Теперь шла расплата. По окончании ВГИКа меня должны были оставить в Москве, так как муж мой был студентом Литинститута. А согласно советскому закону того времени разрушать молодую семью не полагалось (глядишь, родят будущего строителя социализма).
На комиссии по распределению Декан заявил, что нет никаких оснований оставлять меня в Москве, потому что брак у меня фиктивный, заключен всего за полтора месяца до защиты диплома — понятно зачем.
Что говорить! Мы проволынили два года с оформлением брака, не видя в том никакой необходимости. Как и мои родители когда-то!
Считали друг друга мужем и женой, окружающие тоже. Кое-кто удивился бы, узнав, что мы не зарегистрированы. А кому какое дело? Лишь мысль о возможности разлуки подстегнула нас. И вот, пожалуйста…
Видимо, никто не хотел связываться с Деканом, и участь моя была решена. Меня направляли в Минск редактором на бездействующую студию.
Я вышла из комнаты комиссии в коридор.
— Ну что? — набросились ребята.
— Минск, — и неожиданно для себя я разревелась.
Проходивший мимо Маневич — преподаватель сценарного мастерства курсу младше, остановился:
— По какому случаю барышня в слезах?
Ему объяснили.
— Так и сказал: «фиктивный»? — полюбопытствовал он. — Ну, знаток!
И посмотрел на меня в меланхоличной задумчивости:
— Этого следовало ожидать. Не реви. Останешься с мужем. Что-нибудь придумаем.

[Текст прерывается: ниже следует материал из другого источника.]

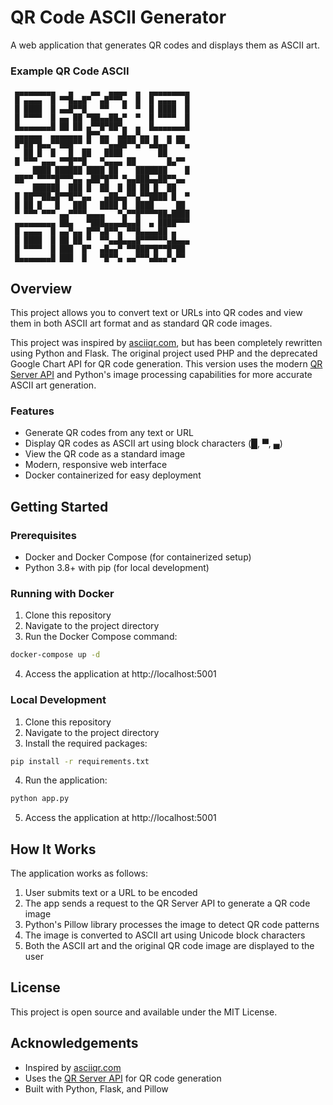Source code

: # QR Code ASCII Generator

A web application that generates QR codes and displays them as ASCII art.

### Example QR Code ASCII

```
 ▄▄▄▄▄▄▄▄▄   ▄    ▄▄  ▄▄▄▄  ▄  ▄▄▄▄▄▄▄▄▄
 █ ▄▄▄▄  █ ▀▀█▄▄█▀  ▄█▀▀▀▄  █  █ ▄▄▄▄  █
 █ ████  █ ▄▄█▀▀█   ▀▀   ▀  ▀  █ ████  █
 █ ▀▀▀▀  █ ▄▄ ██ ▀██▄▄██▄▀  ▀  █ ▀▀▀▀  █
 █▄▄▄▄▄▄▄█ ██ ██ ▄▀▀█▀██▀▄  ▄  █▄▄▄▄▄▄▄█
 ▄▄▄▄▄▄  ▄▄▄▄▄▄▄ █▀▀▄▄  ▄█▄▄▀▄▄ ▄  ▄ ▄▄ 
 █▀██▀█▄▄▀▀███▀▀ ▀  ▀▀▄▄██▀▀▄▀▀▄█▄▄▀ ▀▀▄
   ██ █  █   █  ██   ████        ██     
 █ ▀▀▀ ▄▄▄ ▀▀█▀▀█   ▀▄▄▄▄ ██       █▄▀▀ 
     ████ ██████ ████ ██    ███████    █
 ██▀▀ ▀▀▀▀█▀▀▀▄▄ ▄██▀█▀▀ ▀▄▄███▄▄██▀▀▄▄ 
     ██████  ███ █  ██  █ ██ ██ █  ██   
 █ ██▀▀██▄█▀▀█▀▀▄▄   ▄██▄▄▀▀▄▀▀████ █  ▀
 █ ██ █   █   ███   ████ █  ████     ██ 
 ▀ ▀▀▀ ▀▀▀ ▄▄▀▀▀▀▄▄▄▄   ▀▄▀▀█▀▀▀▀██▄████
 ▄▄▄▄▄▄▄▄▄ ██▄   ▀███▄▄▄▄█▄▄█  ▄ ████▀▀▀
 █ ▄▄▄▄  █ ▄▄▀▄▄ █▀▀▄█▀▀▄ ▀▀█▄▄▄▄██ ▄   
 █ ████  █ ██ ██ ▀  ▀▀▄▄█▄▄▄█▀▀▀▀▀▀▄█▄▄▄
 █ ▀▀▀▀  █ ███  █▀  ▄█▄▄▀ ▀▀███▀█▀▀█▀██ 
 █▄▄▄▄▄▄▄█ ███  █   ▀█▀▀▄ ▄▄▀▀▀▄█▄▄▀▄▀▀
```

## Overview

This project allows you to convert text or URLs into QR codes and view them in both ASCII art format and as standard QR code images.

This project was inspired by [asciiqr.com](http://asciiqr.com/), but has been completely rewritten using Python and Flask. The original project used PHP and the deprecated Google Chart API for QR code generation. This version uses the modern [QR Server API](https://goqr.me/api/) and Python's image processing capabilities for more accurate ASCII art generation.

### Features

- Generate QR codes from any text or URL
- Display QR codes as ASCII art using block characters (█, ▀, ▄)
- View the QR code as a standard image
- Modern, responsive web interface
- Docker containerized for easy deployment

## Getting Started

### Prerequisites

- Docker and Docker Compose (for containerized setup)
- Python 3.8+ with pip (for local development)

### Running with Docker

1. Clone this repository
2. Navigate to the project directory
3. Run the Docker Compose command:

```bash
docker-compose up -d
```

4. Access the application at http://localhost:5001

### Local Development

1. Clone this repository
2. Navigate to the project directory
3. Install the required packages:

```bash
pip install -r requirements.txt
```

4. Run the application:

```bash
python app.py
```

5. Access the application at http://localhost:5001

## How It Works

The application works as follows:

1. User submits text or a URL to be encoded
2. The app sends a request to the QR Server API to generate a QR code image
3. Python's Pillow library processes the image to detect QR code patterns
4. The image is converted to ASCII art using Unicode block characters
5. Both the ASCII art and the original QR code image are displayed to the user

## License

This project is open source and available under the MIT License.

## Acknowledgements

- Inspired by [asciiqr.com](http://asciiqr.com/)
- Uses the [QR Server API](https://goqr.me/api/) for QR code generation
- Built with Python, Flask, and Pillow
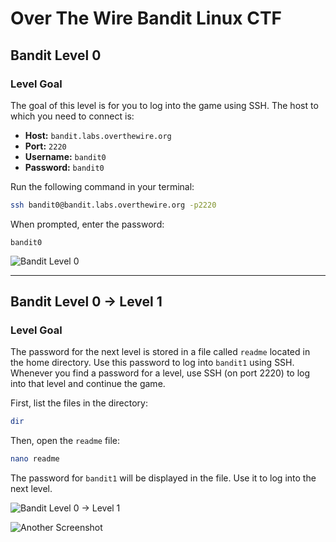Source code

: # Over The Wire Bandit Linux CTF

## Bandit Level 0

### Level Goal

The goal of this level is for you to log into the game using SSH. The host to which you need to connect is:

- **Host:** `bandit.labs.overthewire.org`
- **Port:** `2220`
- **Username:** `bandit0`
- **Password:** `bandit0`

Run the following command in your terminal:

```sh
ssh bandit0@bandit.labs.overthewire.org -p2220
```

When prompted, enter the password:

```
bandit0
```

![Bandit Level 0](https://imgur.com/a/NdUtUyD)

---

## Bandit Level 0 → Level 1

### Level Goal

The password for the next level is stored in a file called `readme` located in the home directory. Use this password to log into `bandit1` using SSH. Whenever you find a password for a level, use SSH (on port 2220) to log into that level and continue the game.

First, list the files in the directory:

```sh
dir
```

Then, open the `readme` file:

```sh
nano readme
```

The password for `bandit1` will be displayed in the file. Use it to log into the next level.

![Bandit Level 0 → Level 1](https://imgur.com/a/mCEM9t7)

![Another Screenshot](https://imgur.com/a/Qx31a3a)
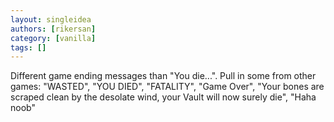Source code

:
 ```yaml
---
layout: singleidea
authors: [rikersan]
category: [vanilla]
tags: []
---
```

Different game ending messages than "You die...". Pull in some from other games: "WASTED", "YOU DIED", "FATALITY", "Game Over", "Your bones are scraped clean by the desolate wind, your Vault will now surely die", "Haha noob"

И придумал. Иосиф Михайлович Маневич был не только преподавателем во ВГИКе, но и редактором в Министерстве кинематографии СССР. Очень уважаемым. Его суждения были высокопрофессиональны. Внутренние рецензии на сценарии и фильмы вызывающе лаконичны. Как я узнала потом, в них никогда не было обязательных вступительных фраз о великом Сталине и его мудром руководстве. И это ему сходило с рук. Потому что в его рецензиях была поразительно точная оценка. Даже подчас конъюнктурное предвидение, что особенно ценилось начальством. Коллеги называли его «Мудрый Жозя» (космополитическая кампания была еще за горами) и — чуть что — бегали к нему советоваться.